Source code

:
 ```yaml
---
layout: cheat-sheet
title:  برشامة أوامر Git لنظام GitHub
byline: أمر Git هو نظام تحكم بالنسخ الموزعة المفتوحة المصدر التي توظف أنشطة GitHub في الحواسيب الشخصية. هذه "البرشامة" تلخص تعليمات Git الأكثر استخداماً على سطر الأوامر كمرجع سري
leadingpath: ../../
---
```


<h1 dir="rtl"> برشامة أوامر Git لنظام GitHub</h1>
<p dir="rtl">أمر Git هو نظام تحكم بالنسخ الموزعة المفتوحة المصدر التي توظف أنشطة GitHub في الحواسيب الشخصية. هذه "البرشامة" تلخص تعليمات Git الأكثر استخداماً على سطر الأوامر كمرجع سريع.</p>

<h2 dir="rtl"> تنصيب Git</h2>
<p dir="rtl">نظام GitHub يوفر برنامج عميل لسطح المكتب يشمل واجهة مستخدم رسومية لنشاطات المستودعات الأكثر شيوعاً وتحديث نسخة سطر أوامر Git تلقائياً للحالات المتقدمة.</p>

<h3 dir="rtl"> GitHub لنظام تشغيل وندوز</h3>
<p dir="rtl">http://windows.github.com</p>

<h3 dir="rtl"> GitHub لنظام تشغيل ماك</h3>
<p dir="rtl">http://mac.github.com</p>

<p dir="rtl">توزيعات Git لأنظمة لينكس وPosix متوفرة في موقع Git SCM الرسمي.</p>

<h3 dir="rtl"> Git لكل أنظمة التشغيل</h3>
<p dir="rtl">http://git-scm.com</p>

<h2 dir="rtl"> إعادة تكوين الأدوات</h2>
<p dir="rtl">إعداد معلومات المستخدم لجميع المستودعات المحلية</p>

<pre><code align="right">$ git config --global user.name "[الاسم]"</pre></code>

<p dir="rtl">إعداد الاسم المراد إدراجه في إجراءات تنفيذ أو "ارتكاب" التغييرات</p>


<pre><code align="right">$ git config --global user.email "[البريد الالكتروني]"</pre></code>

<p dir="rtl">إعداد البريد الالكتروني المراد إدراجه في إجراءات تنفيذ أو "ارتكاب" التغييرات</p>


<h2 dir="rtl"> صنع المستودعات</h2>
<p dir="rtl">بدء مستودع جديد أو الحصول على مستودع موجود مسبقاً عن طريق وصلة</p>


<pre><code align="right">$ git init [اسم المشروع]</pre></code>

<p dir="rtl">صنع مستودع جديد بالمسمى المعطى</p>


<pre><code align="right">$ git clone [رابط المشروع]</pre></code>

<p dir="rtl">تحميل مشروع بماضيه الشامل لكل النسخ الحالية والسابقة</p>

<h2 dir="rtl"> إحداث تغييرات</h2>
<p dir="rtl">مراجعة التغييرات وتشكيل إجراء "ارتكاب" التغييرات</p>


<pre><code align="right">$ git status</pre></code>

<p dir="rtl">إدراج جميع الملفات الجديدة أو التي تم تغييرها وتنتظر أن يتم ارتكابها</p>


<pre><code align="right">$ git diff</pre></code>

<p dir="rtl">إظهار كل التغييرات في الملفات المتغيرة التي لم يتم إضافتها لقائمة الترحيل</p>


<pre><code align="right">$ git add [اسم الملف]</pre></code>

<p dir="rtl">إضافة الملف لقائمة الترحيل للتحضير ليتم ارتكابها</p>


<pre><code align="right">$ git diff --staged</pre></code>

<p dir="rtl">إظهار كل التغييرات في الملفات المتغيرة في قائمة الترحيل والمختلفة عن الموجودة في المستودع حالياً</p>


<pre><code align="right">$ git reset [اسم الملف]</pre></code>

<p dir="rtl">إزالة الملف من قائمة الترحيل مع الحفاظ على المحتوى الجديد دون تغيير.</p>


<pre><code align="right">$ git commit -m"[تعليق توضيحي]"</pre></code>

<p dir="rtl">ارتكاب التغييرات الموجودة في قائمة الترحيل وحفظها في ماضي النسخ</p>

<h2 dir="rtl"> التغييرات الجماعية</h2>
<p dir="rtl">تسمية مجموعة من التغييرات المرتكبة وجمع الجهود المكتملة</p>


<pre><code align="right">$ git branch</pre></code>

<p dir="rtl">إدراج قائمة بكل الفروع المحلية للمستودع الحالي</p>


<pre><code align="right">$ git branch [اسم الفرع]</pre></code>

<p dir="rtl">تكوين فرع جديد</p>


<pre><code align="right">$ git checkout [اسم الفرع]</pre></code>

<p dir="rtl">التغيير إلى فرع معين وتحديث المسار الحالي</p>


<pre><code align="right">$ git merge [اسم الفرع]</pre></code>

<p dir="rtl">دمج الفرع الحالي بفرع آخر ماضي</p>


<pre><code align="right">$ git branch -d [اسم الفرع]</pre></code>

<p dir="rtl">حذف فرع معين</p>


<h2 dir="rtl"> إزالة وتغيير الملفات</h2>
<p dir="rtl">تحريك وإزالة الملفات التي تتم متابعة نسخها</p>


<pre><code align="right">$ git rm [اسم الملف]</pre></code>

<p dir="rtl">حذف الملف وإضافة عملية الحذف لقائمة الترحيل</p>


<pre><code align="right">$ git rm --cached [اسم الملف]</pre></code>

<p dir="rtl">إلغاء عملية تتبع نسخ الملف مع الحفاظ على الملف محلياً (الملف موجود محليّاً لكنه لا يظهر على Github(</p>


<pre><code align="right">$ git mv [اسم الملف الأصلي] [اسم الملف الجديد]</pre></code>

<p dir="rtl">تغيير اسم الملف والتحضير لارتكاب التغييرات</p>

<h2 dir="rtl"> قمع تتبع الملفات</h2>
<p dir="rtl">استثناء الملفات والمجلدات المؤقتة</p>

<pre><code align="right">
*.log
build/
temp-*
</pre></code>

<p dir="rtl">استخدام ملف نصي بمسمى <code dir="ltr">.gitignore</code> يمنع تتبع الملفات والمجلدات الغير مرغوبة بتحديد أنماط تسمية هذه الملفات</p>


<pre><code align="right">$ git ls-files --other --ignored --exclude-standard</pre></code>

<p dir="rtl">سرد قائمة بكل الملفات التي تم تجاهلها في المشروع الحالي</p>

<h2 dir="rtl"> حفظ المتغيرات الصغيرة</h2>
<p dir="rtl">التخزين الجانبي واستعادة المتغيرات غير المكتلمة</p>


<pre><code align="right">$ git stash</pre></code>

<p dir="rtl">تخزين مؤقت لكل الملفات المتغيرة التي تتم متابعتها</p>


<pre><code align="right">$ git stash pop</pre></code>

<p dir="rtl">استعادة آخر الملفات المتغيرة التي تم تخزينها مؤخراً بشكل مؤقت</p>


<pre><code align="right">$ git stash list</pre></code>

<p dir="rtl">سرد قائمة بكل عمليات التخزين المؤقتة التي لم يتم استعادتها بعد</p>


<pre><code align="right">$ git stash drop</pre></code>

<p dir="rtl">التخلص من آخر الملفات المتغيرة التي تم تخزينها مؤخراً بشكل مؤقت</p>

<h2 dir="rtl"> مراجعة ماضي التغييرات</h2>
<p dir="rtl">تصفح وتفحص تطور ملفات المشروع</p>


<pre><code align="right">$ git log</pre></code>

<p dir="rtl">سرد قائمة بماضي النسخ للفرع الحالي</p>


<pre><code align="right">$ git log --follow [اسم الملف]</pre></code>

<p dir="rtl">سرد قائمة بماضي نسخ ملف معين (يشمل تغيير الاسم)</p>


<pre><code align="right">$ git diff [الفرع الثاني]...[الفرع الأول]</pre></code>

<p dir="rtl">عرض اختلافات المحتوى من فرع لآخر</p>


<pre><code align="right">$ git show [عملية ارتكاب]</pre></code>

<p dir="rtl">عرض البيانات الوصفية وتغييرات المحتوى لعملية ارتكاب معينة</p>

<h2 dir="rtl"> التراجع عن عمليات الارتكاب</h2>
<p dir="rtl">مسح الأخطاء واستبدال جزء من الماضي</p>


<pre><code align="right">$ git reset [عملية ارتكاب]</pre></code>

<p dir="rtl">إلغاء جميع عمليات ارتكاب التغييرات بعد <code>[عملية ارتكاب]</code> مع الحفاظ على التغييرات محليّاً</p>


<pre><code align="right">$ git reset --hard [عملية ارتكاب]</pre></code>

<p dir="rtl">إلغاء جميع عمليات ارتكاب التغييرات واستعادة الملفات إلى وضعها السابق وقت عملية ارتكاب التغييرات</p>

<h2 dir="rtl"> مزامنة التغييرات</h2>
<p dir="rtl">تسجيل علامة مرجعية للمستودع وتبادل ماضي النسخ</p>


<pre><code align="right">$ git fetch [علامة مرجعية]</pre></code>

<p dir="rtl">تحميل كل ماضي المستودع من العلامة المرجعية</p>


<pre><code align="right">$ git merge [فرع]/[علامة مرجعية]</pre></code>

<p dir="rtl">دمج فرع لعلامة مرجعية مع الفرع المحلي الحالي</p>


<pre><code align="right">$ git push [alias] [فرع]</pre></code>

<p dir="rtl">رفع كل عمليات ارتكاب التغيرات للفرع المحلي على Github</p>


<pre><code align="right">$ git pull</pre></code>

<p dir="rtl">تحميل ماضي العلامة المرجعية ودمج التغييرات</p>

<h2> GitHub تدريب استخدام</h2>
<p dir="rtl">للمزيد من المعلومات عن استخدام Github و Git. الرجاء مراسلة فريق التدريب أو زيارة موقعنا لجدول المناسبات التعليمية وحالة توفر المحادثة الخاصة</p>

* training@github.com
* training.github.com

————————

## Problem requirements
Send back exactly, with nothing added, the lines from the first line of the material above through the line holding "Git لنظام GitHub</h1>"; both ends are included.

## Answer space
Source code

:
 ```yaml
---
layout: cheat-sheet
title:  برشامة أوامر Git لنظام GitHub
byline: أمر Git هو نظام تحكم بالنسخ الموزعة المفتوحة المصدر التي توظف أنشطة GitHub في الحواسيب الشخصية. هذه "البرشامة" تلخص تعليمات Git الأكثر استخداماً على سطر الأوامر كمرجع سري
leadingpath: ../../
---
```


<h1 dir="rtl"> برشامة أوامر Git لنظام GitHub</h1>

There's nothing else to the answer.